LPY 16

4.4K 461 67
                                    

Jimin kembali ke kamar rawat Yoongi dengan langkah yang terburu, ia tidak mau bayinya nanti menangis menantikan susu.

"Eoh ... sudah tidur?" tanyanya pada satu-satunya orang yang masih terjaga di ruangan tersebut.

"Kau terlalu lama, dia menangis tadi. Mungkin karena kelelahan, dia sampai ketiduran," jawab Namjoon masih berkutat dengan laptopnya.

"Jin hyung belum sampai?" Gelengan dari Namjoon Jimin terima, sedikit kesal dengan saudara tertuanya itu, tak kunjung datang pun tak ada kabar.

Tepat beberapa detik setelah Jimin berhasil mempersatukan pantat dan permukaan sofa, pintu ruangan terbuka menampakkan sosok pemuda tinggi dengan penampilan kacaunya. Sungguh bukan visual Jin sekali.

"Astaga, Hyung, ada apa denganmu? Kau mabuk?" cerca Jimin yang kembali mengangkat bokong dari duduknya, menghampiri yang lebih tua seraya mengambil plastik yang pemuda itu tenteng.

"Bicara apa kau, hah? Aku masih sadar," jawabnya ketus dengan nada yang ditinggikan. Kepalanya sedang berdentum ingin pecah rasanya jika Jimin ingin tahu. Dan apa-apaan bocah itu dengan seenaknya menuduh ia mabuk.

"Eeungg ...." Tanpa sadar bentakan Jin itu mengusik tidur lelap sang adik bungsu, Jin dengan segera berlari menuju ranjang, mengelus dahi sempit itu sambil menggumankan kata-kata agar sang adik kembali nyaman dalam tidurnya.

Berhasil. Yoongi mulai mencari posisi nyamannya, ia bahkan menarik ibu jarinya untuk ia masukkan ke dalam mulut tapi sebelum itu terjadi Jin sudah lebih dulu menangkap gerakan tangannya, meminta pada Jimin untuk mengambilkan dummy yang ia bawa tadi di dalam kantung plastik lalu menjejalkannya pada mulut kecil Yoongi.

"Maafkan Hyung, ya, baby." Jin bubuhi kecupan panjang pada dahi Yoongi yang sudah nyaman pada posisinya dan mulut yang terus bergerak menghisap dummy, pemandangan yang tak akan pernah Jin lupakan, pemandangan yang menggemaskan.

"Lalu, ada apa dengan wajah dan juga rambutmu itu, Hyung? " Kini sang adik kandung menimpali, Jin menoleh sebentar lalu setelahnya menghela nafas panjang.

"Jungkook masuk rumah sakit, di rumah sakit ini."

"MWO?!" Dua pemuda yang lebih muda itupun meluncurkan kata yang sama secara bersamaa. Sejak Yoongi dirawat di rumah sakit beberapa hari yang lalu, mereka memang jarang memperhatikan Jungkook dan Jungkookpun tak mau jika diajak untuk ke rumah sakit menemani Yoongi, hanya sekali dan itu terpaksa.

"Lalu, bagaimana keadaannya? Dirawat di ruangan mana?" Jimin yang hanya terpaut usia satu tahun dengan Jungkook itu memang cukup dekat dan bahkan yang paling dekat dengan Jungkook hingga dia merasa bersalah karena sudah mengabaikan adiknya itu.

"Dia sudah ditangani dan dipindahkan ke ruang rawat D-97 dilantai dua.

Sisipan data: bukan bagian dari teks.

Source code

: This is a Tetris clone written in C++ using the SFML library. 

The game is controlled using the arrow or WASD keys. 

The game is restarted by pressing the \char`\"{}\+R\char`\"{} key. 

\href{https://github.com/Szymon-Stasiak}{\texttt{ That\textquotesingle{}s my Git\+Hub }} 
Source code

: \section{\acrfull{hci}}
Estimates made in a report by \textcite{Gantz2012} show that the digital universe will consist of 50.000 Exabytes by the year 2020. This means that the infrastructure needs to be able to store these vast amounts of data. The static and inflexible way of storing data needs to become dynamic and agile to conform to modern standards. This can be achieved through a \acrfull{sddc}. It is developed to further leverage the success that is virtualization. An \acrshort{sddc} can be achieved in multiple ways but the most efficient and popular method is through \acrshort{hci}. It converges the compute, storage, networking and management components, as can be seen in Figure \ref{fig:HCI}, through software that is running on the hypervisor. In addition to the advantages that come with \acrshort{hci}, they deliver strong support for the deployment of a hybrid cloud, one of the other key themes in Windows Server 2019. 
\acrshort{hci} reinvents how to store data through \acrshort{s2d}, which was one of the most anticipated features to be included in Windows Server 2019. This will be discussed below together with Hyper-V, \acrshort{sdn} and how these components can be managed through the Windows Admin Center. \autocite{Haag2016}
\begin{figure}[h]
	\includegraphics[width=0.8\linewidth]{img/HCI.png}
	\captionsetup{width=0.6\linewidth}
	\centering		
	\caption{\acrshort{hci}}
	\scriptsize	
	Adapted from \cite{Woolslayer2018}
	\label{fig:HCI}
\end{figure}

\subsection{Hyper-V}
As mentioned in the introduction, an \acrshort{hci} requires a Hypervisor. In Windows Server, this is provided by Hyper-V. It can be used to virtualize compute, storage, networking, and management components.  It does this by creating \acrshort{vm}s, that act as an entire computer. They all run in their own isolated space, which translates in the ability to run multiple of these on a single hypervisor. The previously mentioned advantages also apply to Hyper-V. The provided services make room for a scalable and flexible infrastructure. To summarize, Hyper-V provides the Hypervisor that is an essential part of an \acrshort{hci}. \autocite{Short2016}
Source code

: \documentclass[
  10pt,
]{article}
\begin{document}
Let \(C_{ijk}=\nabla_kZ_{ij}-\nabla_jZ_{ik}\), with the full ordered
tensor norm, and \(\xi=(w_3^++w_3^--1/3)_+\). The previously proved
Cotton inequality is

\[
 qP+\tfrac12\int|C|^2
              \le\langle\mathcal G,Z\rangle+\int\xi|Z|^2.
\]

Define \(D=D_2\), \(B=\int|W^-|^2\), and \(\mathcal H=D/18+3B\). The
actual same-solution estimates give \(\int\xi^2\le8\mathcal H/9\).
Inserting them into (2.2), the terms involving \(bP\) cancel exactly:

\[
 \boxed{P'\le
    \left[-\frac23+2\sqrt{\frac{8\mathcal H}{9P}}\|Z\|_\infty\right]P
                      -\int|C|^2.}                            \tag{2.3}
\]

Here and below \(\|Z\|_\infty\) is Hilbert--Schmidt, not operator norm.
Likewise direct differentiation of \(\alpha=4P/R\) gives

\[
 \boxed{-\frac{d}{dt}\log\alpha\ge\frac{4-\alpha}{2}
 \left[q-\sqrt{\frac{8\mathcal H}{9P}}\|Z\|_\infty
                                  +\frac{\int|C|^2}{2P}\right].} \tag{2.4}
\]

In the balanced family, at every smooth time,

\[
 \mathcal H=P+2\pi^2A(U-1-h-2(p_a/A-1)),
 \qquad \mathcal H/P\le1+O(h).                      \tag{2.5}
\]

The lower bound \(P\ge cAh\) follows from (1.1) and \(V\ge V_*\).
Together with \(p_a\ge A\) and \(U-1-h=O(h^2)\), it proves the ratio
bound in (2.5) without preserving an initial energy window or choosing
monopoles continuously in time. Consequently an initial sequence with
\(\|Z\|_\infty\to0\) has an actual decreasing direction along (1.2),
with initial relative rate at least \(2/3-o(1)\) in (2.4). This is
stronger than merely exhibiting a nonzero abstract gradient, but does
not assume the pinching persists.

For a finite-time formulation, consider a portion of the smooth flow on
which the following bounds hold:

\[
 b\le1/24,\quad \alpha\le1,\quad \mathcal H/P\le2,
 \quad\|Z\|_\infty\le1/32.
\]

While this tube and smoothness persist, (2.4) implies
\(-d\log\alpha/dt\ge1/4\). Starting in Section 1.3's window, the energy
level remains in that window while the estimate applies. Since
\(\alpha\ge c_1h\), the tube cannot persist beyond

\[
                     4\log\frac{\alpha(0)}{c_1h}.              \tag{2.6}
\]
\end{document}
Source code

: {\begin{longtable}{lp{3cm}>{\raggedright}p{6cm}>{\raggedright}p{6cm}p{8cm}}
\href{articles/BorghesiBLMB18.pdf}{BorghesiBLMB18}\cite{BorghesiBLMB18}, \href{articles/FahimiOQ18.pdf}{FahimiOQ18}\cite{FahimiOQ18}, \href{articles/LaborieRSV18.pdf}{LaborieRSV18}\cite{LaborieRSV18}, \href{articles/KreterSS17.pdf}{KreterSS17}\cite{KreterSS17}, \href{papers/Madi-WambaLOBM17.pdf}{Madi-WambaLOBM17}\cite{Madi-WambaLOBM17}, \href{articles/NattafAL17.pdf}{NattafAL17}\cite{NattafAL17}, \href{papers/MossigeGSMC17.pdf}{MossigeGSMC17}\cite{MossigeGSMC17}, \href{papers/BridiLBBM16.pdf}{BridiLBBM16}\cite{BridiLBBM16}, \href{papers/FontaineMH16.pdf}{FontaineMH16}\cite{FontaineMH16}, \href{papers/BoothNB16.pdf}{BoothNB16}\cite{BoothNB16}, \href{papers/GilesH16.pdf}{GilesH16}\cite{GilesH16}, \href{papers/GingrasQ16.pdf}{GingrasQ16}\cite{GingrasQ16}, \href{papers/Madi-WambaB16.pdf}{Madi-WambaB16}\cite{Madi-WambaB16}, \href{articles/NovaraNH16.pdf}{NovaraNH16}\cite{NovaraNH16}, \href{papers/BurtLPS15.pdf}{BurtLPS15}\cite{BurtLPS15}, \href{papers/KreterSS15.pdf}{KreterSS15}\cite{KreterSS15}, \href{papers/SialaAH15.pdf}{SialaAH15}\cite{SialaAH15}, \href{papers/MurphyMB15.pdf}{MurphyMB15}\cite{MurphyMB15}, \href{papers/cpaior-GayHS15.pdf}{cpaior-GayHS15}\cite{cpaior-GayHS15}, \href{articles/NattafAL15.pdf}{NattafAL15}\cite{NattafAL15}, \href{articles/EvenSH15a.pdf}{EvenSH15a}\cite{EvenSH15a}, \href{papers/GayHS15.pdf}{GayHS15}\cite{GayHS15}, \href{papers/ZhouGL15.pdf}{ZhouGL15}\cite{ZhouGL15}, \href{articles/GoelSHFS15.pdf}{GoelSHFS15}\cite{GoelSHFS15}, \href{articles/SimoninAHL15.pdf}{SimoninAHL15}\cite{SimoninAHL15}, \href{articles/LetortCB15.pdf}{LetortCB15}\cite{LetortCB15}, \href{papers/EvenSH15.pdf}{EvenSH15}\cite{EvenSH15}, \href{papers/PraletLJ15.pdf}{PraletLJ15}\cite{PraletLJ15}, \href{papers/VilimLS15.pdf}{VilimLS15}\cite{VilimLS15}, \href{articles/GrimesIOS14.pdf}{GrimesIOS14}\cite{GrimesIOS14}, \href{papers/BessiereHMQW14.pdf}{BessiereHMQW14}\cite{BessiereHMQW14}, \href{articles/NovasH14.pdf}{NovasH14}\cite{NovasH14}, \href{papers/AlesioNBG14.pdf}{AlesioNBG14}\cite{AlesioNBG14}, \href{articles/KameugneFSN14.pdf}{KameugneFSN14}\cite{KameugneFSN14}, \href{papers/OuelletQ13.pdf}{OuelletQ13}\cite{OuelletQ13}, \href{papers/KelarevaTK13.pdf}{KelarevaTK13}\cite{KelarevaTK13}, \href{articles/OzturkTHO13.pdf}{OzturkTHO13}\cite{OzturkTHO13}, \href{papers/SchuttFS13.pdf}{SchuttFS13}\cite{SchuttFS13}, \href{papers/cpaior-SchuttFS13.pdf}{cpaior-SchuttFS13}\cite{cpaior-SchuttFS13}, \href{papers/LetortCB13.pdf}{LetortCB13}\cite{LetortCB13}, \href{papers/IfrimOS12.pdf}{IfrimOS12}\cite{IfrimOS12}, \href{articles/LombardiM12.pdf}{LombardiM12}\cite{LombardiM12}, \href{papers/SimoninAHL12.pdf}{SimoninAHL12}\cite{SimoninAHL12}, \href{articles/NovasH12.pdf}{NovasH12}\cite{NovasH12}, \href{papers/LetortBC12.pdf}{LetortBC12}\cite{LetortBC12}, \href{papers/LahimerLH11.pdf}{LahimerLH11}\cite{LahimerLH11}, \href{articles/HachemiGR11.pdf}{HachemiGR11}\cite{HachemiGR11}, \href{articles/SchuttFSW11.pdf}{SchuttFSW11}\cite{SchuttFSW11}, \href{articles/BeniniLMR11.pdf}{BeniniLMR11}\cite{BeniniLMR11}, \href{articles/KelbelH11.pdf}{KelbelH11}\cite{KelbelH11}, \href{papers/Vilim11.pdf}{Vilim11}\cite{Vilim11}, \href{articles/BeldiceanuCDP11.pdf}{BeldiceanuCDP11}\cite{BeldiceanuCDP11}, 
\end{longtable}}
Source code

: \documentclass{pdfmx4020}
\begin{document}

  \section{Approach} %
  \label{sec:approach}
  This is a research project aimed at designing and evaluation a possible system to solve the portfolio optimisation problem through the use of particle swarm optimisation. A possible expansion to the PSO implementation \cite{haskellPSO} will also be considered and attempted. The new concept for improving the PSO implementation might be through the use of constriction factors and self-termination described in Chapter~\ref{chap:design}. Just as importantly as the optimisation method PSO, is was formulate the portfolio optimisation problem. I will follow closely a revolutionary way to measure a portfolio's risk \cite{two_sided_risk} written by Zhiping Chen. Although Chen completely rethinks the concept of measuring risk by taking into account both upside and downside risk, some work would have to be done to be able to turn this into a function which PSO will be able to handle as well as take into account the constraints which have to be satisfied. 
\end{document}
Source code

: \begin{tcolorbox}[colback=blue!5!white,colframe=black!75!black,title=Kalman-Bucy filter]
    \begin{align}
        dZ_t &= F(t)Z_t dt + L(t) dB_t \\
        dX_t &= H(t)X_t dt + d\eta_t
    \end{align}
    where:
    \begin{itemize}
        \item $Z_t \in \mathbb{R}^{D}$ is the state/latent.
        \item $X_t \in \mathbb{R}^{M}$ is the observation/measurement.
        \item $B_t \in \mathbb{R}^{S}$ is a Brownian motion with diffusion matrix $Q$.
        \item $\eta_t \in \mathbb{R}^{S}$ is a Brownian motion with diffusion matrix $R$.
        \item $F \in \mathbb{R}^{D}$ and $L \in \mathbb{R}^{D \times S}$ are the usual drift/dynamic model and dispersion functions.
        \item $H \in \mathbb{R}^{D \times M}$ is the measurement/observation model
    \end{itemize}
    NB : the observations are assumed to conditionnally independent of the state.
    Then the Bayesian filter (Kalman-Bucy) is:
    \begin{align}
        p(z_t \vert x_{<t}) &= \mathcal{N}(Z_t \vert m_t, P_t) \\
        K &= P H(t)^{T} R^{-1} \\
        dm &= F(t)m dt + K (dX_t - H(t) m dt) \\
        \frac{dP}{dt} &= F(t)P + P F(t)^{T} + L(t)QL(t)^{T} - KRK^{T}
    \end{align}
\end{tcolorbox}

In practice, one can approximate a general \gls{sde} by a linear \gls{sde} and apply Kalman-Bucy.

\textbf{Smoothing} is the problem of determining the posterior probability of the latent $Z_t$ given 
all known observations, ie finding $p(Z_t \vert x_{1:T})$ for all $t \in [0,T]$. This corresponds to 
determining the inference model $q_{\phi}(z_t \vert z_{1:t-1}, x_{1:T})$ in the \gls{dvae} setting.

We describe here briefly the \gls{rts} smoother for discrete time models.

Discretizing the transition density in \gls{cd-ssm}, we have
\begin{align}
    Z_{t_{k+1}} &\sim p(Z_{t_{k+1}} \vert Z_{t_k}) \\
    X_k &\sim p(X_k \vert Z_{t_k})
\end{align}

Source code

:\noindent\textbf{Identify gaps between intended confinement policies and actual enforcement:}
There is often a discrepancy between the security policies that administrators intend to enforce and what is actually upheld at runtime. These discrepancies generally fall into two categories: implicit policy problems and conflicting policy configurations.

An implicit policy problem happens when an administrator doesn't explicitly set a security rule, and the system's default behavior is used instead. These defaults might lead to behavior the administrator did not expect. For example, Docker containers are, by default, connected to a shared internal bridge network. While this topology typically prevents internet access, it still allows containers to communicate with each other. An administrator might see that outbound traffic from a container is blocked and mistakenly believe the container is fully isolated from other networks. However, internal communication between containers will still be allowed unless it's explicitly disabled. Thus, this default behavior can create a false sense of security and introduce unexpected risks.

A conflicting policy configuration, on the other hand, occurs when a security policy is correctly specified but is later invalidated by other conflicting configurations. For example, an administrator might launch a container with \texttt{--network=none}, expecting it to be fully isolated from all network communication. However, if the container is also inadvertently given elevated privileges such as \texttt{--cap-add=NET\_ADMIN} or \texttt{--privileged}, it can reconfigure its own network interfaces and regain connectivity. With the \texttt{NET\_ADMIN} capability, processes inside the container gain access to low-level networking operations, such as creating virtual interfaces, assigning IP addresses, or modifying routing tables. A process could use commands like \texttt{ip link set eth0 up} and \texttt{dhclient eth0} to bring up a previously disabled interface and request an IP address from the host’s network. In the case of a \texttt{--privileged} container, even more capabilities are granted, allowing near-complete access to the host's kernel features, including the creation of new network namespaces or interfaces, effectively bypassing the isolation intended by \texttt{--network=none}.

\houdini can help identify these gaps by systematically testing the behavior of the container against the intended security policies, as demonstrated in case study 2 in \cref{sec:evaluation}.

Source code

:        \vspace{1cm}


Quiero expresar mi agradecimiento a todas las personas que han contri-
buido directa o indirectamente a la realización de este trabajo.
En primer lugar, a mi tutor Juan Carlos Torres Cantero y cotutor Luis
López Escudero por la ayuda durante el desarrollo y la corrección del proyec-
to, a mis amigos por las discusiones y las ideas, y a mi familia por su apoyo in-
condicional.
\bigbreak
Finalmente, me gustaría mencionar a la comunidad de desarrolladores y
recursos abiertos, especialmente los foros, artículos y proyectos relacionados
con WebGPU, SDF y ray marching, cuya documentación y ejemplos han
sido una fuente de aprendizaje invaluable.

Dokter bilang dia terkena gejala typus, dia pingsan di parkiran sekolah dan kurasa kau jangan menemuinya dulu karna aku baru saja diusirnya," jelas Jin panjang lebar mengenai kondisi dan kronologi kejadiannya.

"Kenapa Hyung diusir?"

"Jungkook bilang kita sudah tak peduli lagi padanya, kita hanya memperdulikan Yoongi. Beri dia sedikit waktu untuk menenangkan diri lalu kita jelaskan semunya setelah dia tenang." Namjoon mengangguk setuju dengan saran kakaknya sedang Jimin mendengkus karena rasa bersalah yang kian menumpuk dalam hatinya.







.
.
.

















"Tae, boleh Daddy minta tolong sesuatu?" Kini Sungmin sudah sadar sepenuhnya setelah mendapat bebarapa suntikan dari dokter, panasnya sudah mulai turun, infus yang menancap pada punggung tangannya juga memberikan sedikit energi bagi tubuhnya.

"Katakan saja, Dad, Tae pasti akan mengusahakannya jika itu untuk Daddy." Taehyung memang sangat menyayangi ayahnya terlebih sepeninggal ibunya, Tae bergantung penuh pada Sungmin hingga saat ia akan pindah ke mansion di mana para cucu laki-laki keluarga Kim tinggal, Taehyung mengalami demam selama tiga hari. Ia takut tak bisa hidup tanpa ayahnya tapi apa yang ia takutkan hilang begitu saja saat bertemu dengan Jin.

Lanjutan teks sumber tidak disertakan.